E se invece prendi un pulcino?
So quello che sta per dirmi. Questo sarebbe un esperimento molto molto bello, se solo qui potessimo avere un ricercatore permanente. Da lassù non posso fare nulla. In tutti questi anni ho cercato qualcuno che facesse queste cose, prendesse le uova, scambiasse piccioni, questo genere di esperimenti. Però sembra che qui nessuno sia interessato a lavorare sugli animali comuni.
Ritorniamo ai dialetti. Sono molto differenti? Quante note hanno?
Il canto del fringuello comune, quello che si sente a Buenos Aires per esempio, ha due o tre note, dei fischi. Il primo è ascendente, i due successivi discendenti. Poi viene un trillo. Quest’ultima parte è quella che è più soggetta alle modificazioni. Lei, che immagino di uccelli non sappia nulla...
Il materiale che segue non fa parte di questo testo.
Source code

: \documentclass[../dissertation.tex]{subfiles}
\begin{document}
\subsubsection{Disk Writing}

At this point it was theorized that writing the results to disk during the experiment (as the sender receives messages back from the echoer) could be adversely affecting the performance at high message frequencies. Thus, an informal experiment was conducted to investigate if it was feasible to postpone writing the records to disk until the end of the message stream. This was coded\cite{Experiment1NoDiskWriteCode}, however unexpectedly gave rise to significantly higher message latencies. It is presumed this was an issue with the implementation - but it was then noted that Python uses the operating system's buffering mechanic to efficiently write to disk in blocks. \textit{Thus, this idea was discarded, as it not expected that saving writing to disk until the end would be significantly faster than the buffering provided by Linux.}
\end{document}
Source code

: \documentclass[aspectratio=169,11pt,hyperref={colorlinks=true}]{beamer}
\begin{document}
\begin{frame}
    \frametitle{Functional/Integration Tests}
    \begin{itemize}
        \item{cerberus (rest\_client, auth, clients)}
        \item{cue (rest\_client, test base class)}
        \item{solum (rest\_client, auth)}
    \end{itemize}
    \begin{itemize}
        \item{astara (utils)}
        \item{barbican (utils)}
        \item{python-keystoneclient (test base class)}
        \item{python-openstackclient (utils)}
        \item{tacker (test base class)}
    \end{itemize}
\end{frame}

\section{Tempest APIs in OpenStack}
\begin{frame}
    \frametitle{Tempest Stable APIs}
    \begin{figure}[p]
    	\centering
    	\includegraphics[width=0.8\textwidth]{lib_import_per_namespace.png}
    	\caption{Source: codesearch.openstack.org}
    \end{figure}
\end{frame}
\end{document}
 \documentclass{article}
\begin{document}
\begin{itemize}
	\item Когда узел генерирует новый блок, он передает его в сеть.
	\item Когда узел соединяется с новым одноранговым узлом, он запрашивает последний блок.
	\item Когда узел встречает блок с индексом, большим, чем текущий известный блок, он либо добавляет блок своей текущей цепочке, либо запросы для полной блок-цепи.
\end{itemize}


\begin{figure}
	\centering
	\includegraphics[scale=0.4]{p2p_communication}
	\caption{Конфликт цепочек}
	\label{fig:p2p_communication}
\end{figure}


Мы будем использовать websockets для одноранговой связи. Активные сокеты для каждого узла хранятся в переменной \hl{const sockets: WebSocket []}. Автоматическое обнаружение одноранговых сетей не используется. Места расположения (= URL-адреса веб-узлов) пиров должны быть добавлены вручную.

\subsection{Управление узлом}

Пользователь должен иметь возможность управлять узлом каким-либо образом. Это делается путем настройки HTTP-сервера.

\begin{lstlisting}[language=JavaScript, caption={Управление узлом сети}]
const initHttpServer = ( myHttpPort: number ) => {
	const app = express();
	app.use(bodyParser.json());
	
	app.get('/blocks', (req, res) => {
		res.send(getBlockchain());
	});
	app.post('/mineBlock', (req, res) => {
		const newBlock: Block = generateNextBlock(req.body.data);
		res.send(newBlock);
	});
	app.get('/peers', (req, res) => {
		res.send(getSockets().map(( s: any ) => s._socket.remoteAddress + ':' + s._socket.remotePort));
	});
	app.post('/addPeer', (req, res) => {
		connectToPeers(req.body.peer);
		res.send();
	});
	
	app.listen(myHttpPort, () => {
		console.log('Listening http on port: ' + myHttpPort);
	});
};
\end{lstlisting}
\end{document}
Non mi sottovaluti, dottore. So che volano...
Le chiedo scusa.
E so che non è bello tenerli in gabbia.
Sì, è crudele. Stavo dicendo: anche lei, che di uccelli sa pochino, tranne il fatto che volano, potrebbe riconoscere facilmente la differenza tra i canti. Non è una cosa sottile, ma evidente.
Ha mai trovato un passero che parli due dialetti?
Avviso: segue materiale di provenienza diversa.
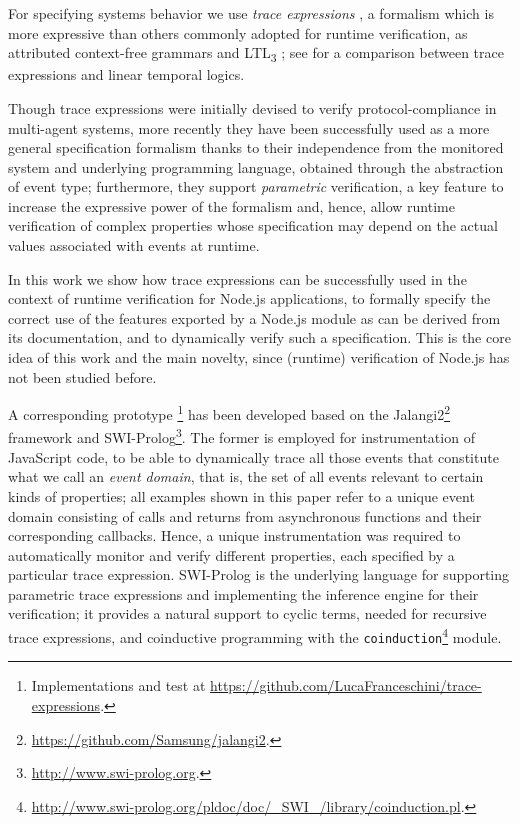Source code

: For specifying systems behavior we use \emph{trace expressions} \cite{ancona2016comparing}, a formalism which is more expressive than others
commonly adopted for runtime verification, as
attributed context-free grammars \cite{de2014combining} and LTL\textsubscript{3} \cite{ltl3}; see \cite{AnconaFM16} for a comparison between trace expressions and linear temporal logics.

Though trace expressions were initially devised to verify protocol-compliance in multi-agent systems, more recently they have been successfully
used as a more general specification formalism \cite{ParametricJava17, TowardsIoT17} thanks to their independence from the monitored system and underlying programming language, obtained through the abstraction of event type;
furthermore, they support \emph{parametric} verification, a key feature to increase the expressive power of the formalism and, hence, allow runtime verification of complex properties whose specification may depend on the actual values associated with events at runtime.

In this work we show how trace expressions can be successfully used in the context of runtime verification for
Node.js applications, to formally specify the correct use of the features exported by a Node.js module as
can be derived from its documentation, and to dynamically verify such a specification.
This is the core idea of this work and the main novelty, since (runtime) verification of Node.js has not been studied before.

A corresponding prototype
\footnote{Implementations and test at \url{https://github.com/LucaFranceschini/trace-expressions}.}
has been developed based on the Jalangi2\footnote{\url{https://github.com/Samsung/jalangi2}.}
framework and SWI-Prolog\footnote{\url{http://www.swi-prolog.org}.}.
The former is employed for instrumentation of JavaScript code, to be able
to dynamically trace all those events that constitute what we call an \emph{event domain}, that is, the set
of all events relevant to certain kinds of properties;
all examples shown in this paper refer to a unique event domain consisting of calls and returns
from asynchronous functions and their corresponding callbacks. Hence, a unique instrumentation
was required to automatically monitor and verify different properties, each specified by a particular trace expression.
SWI-Prolog is the underlying language for supporting parametric
trace expressions and implementing the inference engine for their verification; it provides
a natural support to cyclic terms, needed for recursive trace expressions, and coinductive
programming with the \lstinline{coinduction}\footnote{\url{http://www.swi-prolog.org/pldoc/doc/_SWI_/library/coinduction.pl}.}
module.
A volte sì. In certi luoghi di frontiera, sul confine tra un dialetto e un altro, ci trovi individui che cantano in tutte e due le maniere. Perlomeno a inizio primavera. Dopo, stando alle mie rilevazioni, man mano che la stagione avanza, abbandonano un canto in favore dell’altro.
Non è poi tanto strano che uccelli di regioni diverse cantino in forme diverse...
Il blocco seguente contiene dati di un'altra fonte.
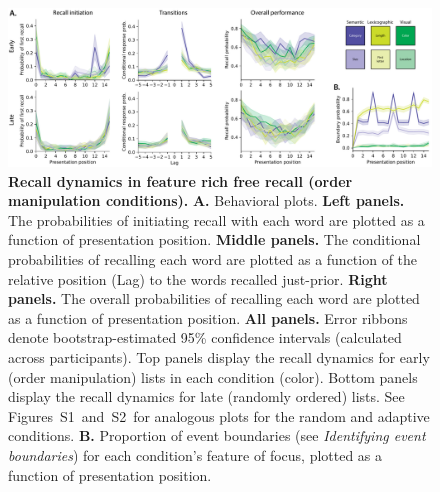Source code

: \documentclass[11pt]{article}
\newcommand{\dynamicsRandom}{S1}
\newcommand{\dynamicsAdaptive}{S2}
\begin{document}
\begin{figure}[tp] \centering
\includegraphics[width=\textwidth]{figures/recall_dynamics}

\caption{\textbf{Recall dynamics in feature rich free recall (order
manipulation conditions).} \textbf{A.} Behavioral plots. \textbf{Left panels.}
The probabilities of initiating recall with each word are plotted as a function
of presentation position. \textbf{Middle panels.} The conditional probabilities
of recalling each word are plotted as a function of the relative position (Lag)
to the words recalled just-prior. \textbf{Right panels.} The overall
probabilities of recalling each word are plotted as a function of presentation
position. \textbf{All panels.} Error ribbons denote bootstrap-estimated 95\%
confidence intervals (calculated across participants). Top panels display the
recall dynamics for early (order manipulation) lists in each condition (color).
Bottom panels display the recall dynamics for late (randomly ordered) lists.
See Figures~\dynamicsRandom~and~\dynamicsAdaptive~for analogous plots for the
random and adaptive conditions. \textbf{B.} Proportion of event boundaries (see
\textit{Identifying event boundaries}) for each condition's feature of focus,
plotted as a function of presentation position.}

    \label{fig:recall-dynamics}
\end{figure}
\end{document}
No, quel che è strano è che i canti cambino a seconda della vegetazione.
Perché lei crede che succeda questo?
La cosa ha a che vedere con le differenti condizioni di trasmissione del suono nei vari ambiti. Un esempio semplice: in montagna, con la vegetazione bassa, non c’è niente che produca un’eco; in un bosco, al contrario, le piante alte conducono a una proliferazione di echi. Ciò può rendere difficile capire il sentimento del suono. L’eco confonde l’orecchio. Questo è un fattore accertato per una grandissima quantità di specie. In campo aperto utilizzano trilli veloci, mentre nel bosco eseguono dei fischi lenti, ben separati tra loro nel tempo in modo da evitare i fraintendimenti dovuti all’eco. La teoria fisica della trasmissione sonora ci conferma l’idea che i passeri adottino differenti dialetti proprio per chiarezza acustica.
Questa sarebbe un adattamento darwiniano semplice?
No, le modificazioni genetiche non c’entrano. Anzi, è una sorta di adattamento culturale. Ancora più strano è che gli uccellini siano così tradizionalisti.
Cioè?
A Tucuman...
Non vale... Tucuman è una provincia di conservatori incalliti...
... a Tucuman, dicevo, hanno tagliato tutti i boschi. Tuttavia, si ascoltano ancora i trilli tipici del bosco dove adesso si coltiva la canna da zucchero. Continuano a cantare nella stessa maniera. Non è strano questo? Ancora dobbiamo capire perché. Le faccio io una domanda: perché questo articolo si intitola “Ornitologia folk”?
Perché anch’io conosco i miei polli... e i loro dialetti.